Basking Sharks' Hiding Places Found
Emily Sohn, Discovery News
May 7, 2009 -- For centuries, scientists have wondered where basking sharks go in the wintertime. Now, they have an answer -- and it's full of surprises.
In the western Atlantic, the world's second largest fish swims all the way from New England to the Bahamas and across the equator to South America, a new study finds. Scientists have long thought that basking sharks spent all of their time in cooler waters.
"This is equivalent to finding polar bears in Kansas," said lead researcher Greg Skomal, a marine biologist with Massachusetts Marine Fisheries in Martha's Vineyard. "This was a mind-blowing discovery for us."
Basking sharks have long been shrouded in mystery. These fish, which can measure 35 feet or longer, are known to live in temperate waters around the world. Yet, no one has ever examined a newborn basking shark. No one has seen a pregnant female. No one knows where the animals give birth.
And until recently, no one knew where they spent much of their time, particularly in the winter.
To learn more, Skomal and colleagues attached a new type of satellite tracking tag to 25 basking sharks off the coast of Cape Cod, Mass. Once each tag was attached to a shark, it collected data on depth, temperature and light levels for a preprogrammed amount of time -- from 12 days to more than a year. When its time was up, the device popped off the animal and sent its data back to the researchers.

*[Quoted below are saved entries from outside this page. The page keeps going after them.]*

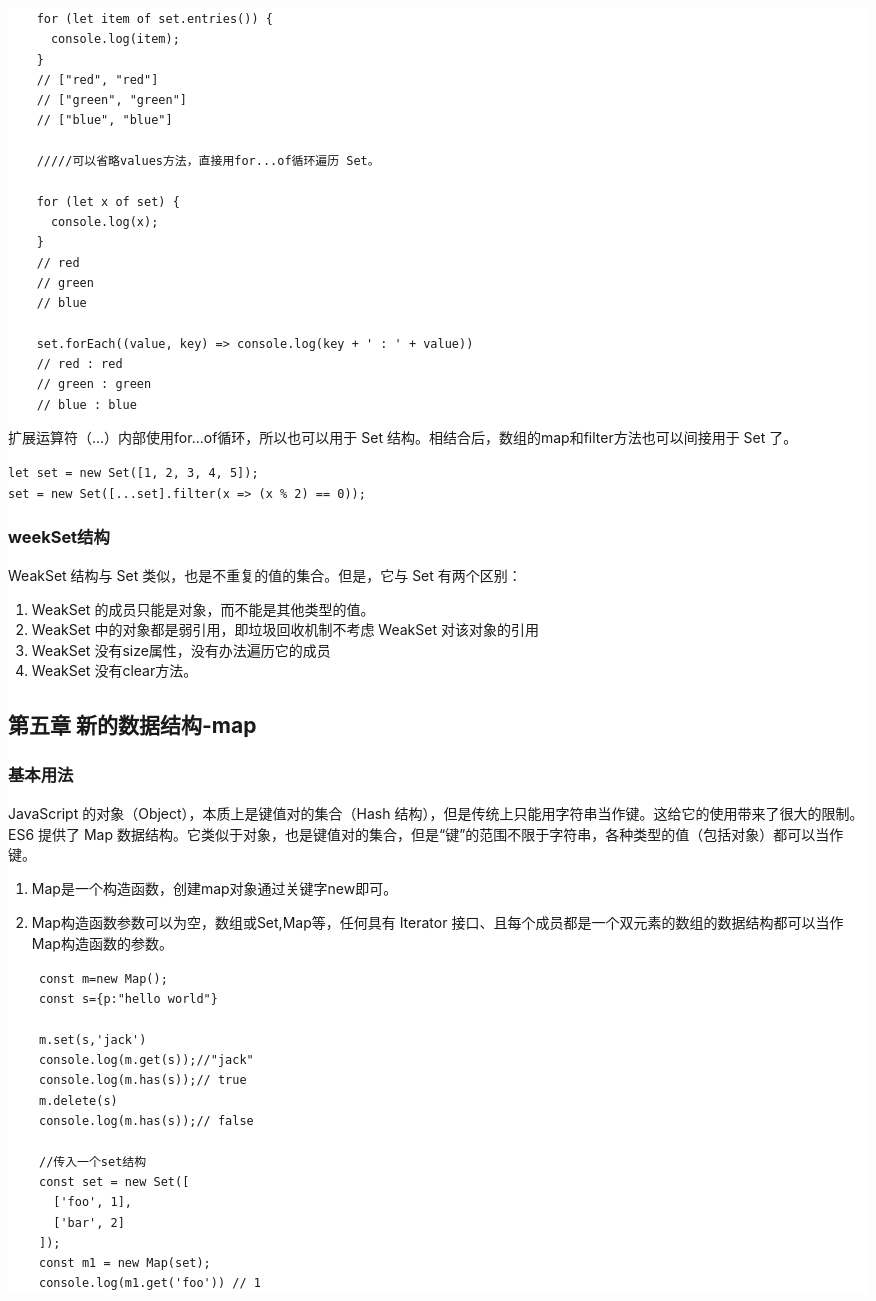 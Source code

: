 		for (let item of set.entries()) {
		  console.log(item);
		}
		// ["red", "red"]
		// ["green", "green"]
		// ["blue", "blue"]

		/////可以省略values方法，直接用for...of循环遍历 Set。

		for (let x of set) {
		  console.log(x);
		}
		// red
		// green
		// blue

		set.forEach((value, key) => console.log(key + ' : ' + value))
        // red : red
		// green : green
		// blue : blue

扩展运算符（...）内部使用for...of循环，所以也可以用于 Set 结构。相结合后，数组的map和filter方法也可以间接用于 Set 了。

	let set = new Set([1, 2, 3, 4, 5]);
	set = new Set([...set].filter(x => (x % 2) == 0));

###  weekSet结构
WeakSet 结构与 Set 类似，也是不重复的值的集合。但是，它与 Set 有两个区别：

1. WeakSet 的成员只能是对象，而不能是其他类型的值。
2. WeakSet 中的对象都是弱引用，即垃圾回收机制不考虑 WeakSet 对该对象的引用
3. WeakSet 没有size属性，没有办法遍历它的成员
4. WeakSet 没有clear方法。


## 第五章 新的数据结构-map

### 基本用法
JavaScript 的对象（Object），本质上是键值对的集合（Hash 结构），但是传统上只能用字符串当作键。这给它的使用带来了很大的限制。ES6 提供了 Map 数据结构。它类似于对象，也是键值对的集合，但是“键”的范围不限于字符串，各种类型的值（包括对象）都可以当作键。

1. Map是一个构造函数，创建map对象通过关键字new即可。
2. Map构造函数参数可以为空，数组或Set,Map等，任何具有 Iterator 接口、且每个成员都是一个双元素的数组的数据结构都可以当作Map构造函数的参数。

		const m=new Map();
		const s={p:"hello world"}
		
		m.set(s,'jack')
		console.log(m.get(s));//"jack"
		console.log(m.has(s));// true
		m.delete(s)
		console.log(m.has(s));// false
		
		//传入一个set结构
        const set = new Set([
		  ['foo', 1],
		  ['bar', 2]
		]);
		const m1 = new Map(set);
		console.log(m1.get('foo')) // 1
		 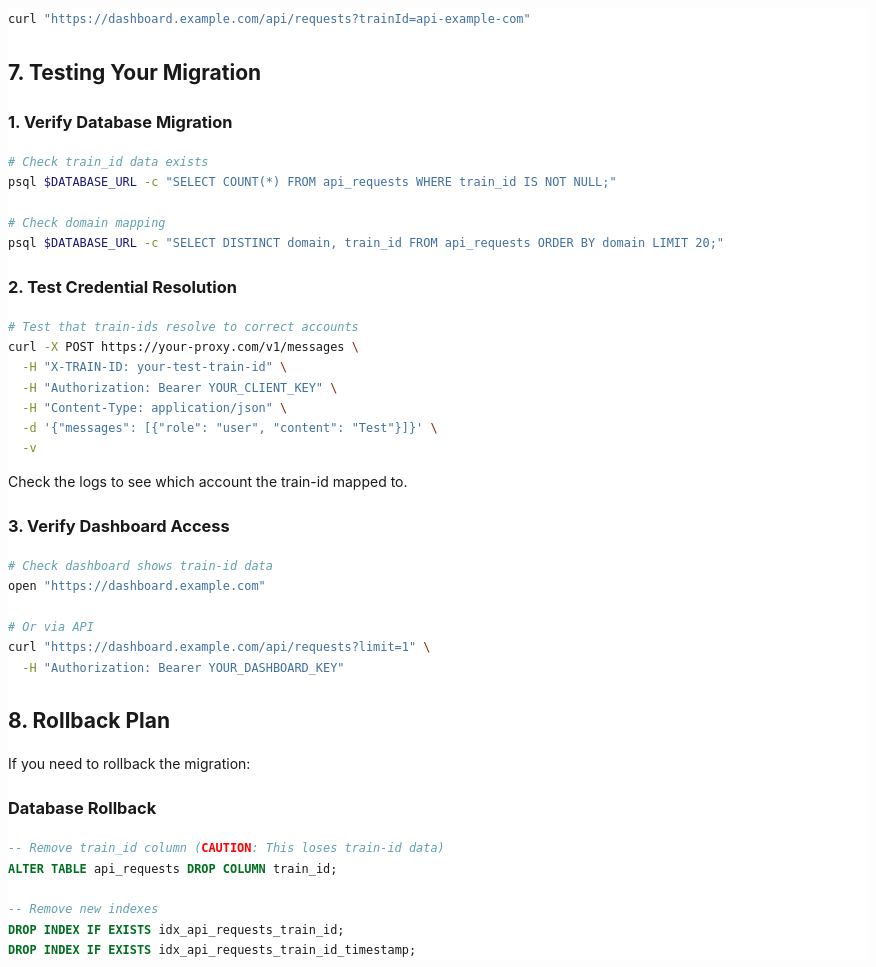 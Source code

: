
 ```bash
curl "https://dashboard.example.com/api/requests?trainId=api-example-com"
```

## 7. Testing Your Migration

### 1. Verify Database Migration

```bash
# Check train_id data exists
psql $DATABASE_URL -c "SELECT COUNT(*) FROM api_requests WHERE train_id IS NOT NULL;"

# Check domain mapping
psql $DATABASE_URL -c "SELECT DISTINCT domain, train_id FROM api_requests ORDER BY domain LIMIT 20;"
```

### 2. Test Credential Resolution

```bash
# Test that train-ids resolve to correct accounts
curl -X POST https://your-proxy.com/v1/messages \
  -H "X-TRAIN-ID: your-test-train-id" \
  -H "Authorization: Bearer YOUR_CLIENT_KEY" \
  -H "Content-Type: application/json" \
  -d '{"messages": [{"role": "user", "content": "Test"}]}' \
  -v
```

Check the logs to see which account the train-id mapped to.

### 3. Verify Dashboard Access

```bash
# Check dashboard shows train-id data
open "https://dashboard.example.com"

# Or via API
curl "https://dashboard.example.com/api/requests?limit=1" \
  -H "Authorization: Bearer YOUR_DASHBOARD_KEY"
```

## 8. Rollback Plan

If you need to rollback the migration:

### Database Rollback

```sql
-- Remove train_id column (CAUTION: This loses train-id data)
ALTER TABLE api_requests DROP COLUMN train_id;

-- Remove new indexes
DROP INDEX IF EXISTS idx_api_requests_train_id;
DROP INDEX IF EXISTS idx_api_requests_train_id_timestamp;
```
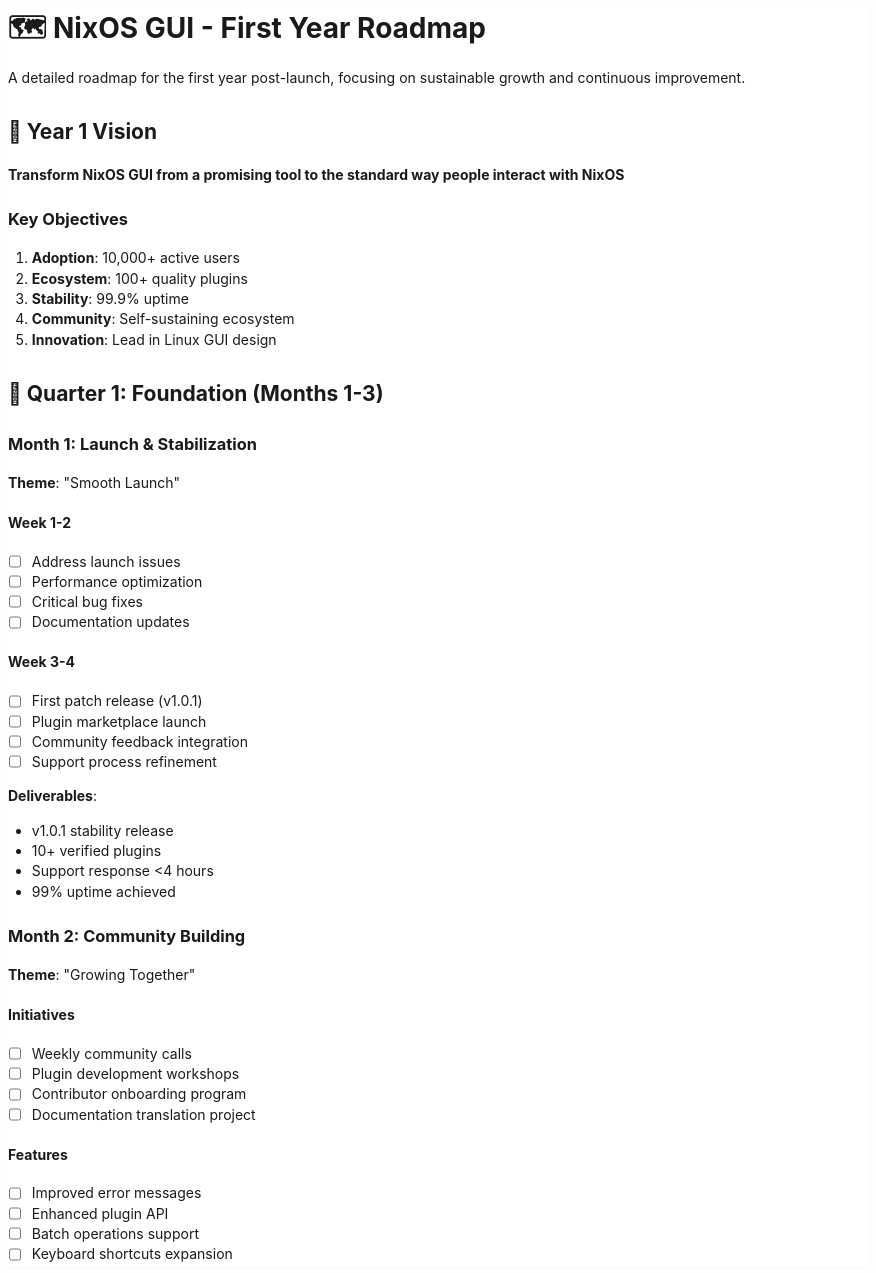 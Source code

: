 # 🗺️ NixOS GUI - First Year Roadmap

A detailed roadmap for the first year post-launch, focusing on sustainable growth and continuous improvement.

## 🎯 Year 1 Vision

**Transform NixOS GUI from a promising tool to the standard way people interact with NixOS**

### Key Objectives
1. **Adoption**: 10,000+ active users
2. **Ecosystem**: 100+ quality plugins
3. **Stability**: 99.9% uptime
4. **Community**: Self-sustaining ecosystem
5. **Innovation**: Lead in Linux GUI design

## 📅 Quarter 1: Foundation (Months 1-3)

### Month 1: Launch & Stabilization
**Theme**: "Smooth Launch"

#### Week 1-2
- [ ] Address launch issues
- [ ] Performance optimization
- [ ] Critical bug fixes
- [ ] Documentation updates

#### Week 3-4
- [ ] First patch release (v1.0.1)
- [ ] Plugin marketplace launch
- [ ] Community feedback integration
- [ ] Support process refinement

**Deliverables**:
- v1.0.1 stability release
- 10+ verified plugins
- Support response <4 hours
- 99% uptime achieved

### Month 2: Community Building
**Theme**: "Growing Together"

#### Initiatives
- [ ] Weekly community calls
- [ ] Plugin development workshops
- [ ] Contributor onboarding program
- [ ] Documentation translation project

#### Features
- [ ] Improved error messages
- [ ] Enhanced plugin API
- [ ] Batch operations support
- [ ] Keyboard shortcuts expansion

Tags came off in a wide range of locations, the scientists reported today in the journal Current Biology, from New England to the coast of Brazil in the Southern Hemisphere. Other locations included the Sargasso Sea, the Puerto Rico Trench, and the Guyana coast.
Five sharks traveled more than 2,400 kilometers (nearly 1,500 miles). One spent a month hanging out near the mouth of the Amazon River.
A closer look at data from six sharks showed that the animals traveled at depths of between 200 meters (650 feet) and 1,000 meters (3,300 feet). Some stayed at those levels for up to five months. The animals appeared to seek out water in an ideal temperature range.
In the eastern Atlantic, recent tagging studies showed that basking sharks that live near the United Kingdom spend their winters hibernating in deep waters offshore. But basking sharks in the western Atlantic appear to do something completely different, according to the new work. Skomal was so surprised by the results, he reanalyzed the data.
"We've opened up a whole new world of implications into the life history and ecology of these fish and how they live," Skomal said. "To be able to do that in the 21st century for an animal that has been studied for eons is what fascinates me."
It's still not clear why some basking sharks travel such long distances. After all, it takes a lot of energy to make the trip, and there is plenty of food closer to home. Skomal suspects that tropical waters aid with reproduction, by offering a safer nursery habitat, a better food supply, or warmer conditions for pregnant sharks and their newborns.
"This is hypothetical," Skomal said, "To the level where I'm just putting my neck out there."
The new findings may help people better protect basking sharks, said Robert Kenney, a biological oceanographer at the University of Rhode Island in Narragansett. The species is currently listed as threatened by the International Union for Conservation of Nature.
"If all of a sudden, you are finding that a population is spending part of its life somewhere that you didn't consider," Kenney said, "Then you have to expand what you think about when you are trying to manage them."
The study also helps fill in what has long been a black hole in our understanding of what makes basking sharks tick.
"The more we learn about big fish," Kenney said, "The more we find out they do things we didn't expect them to do."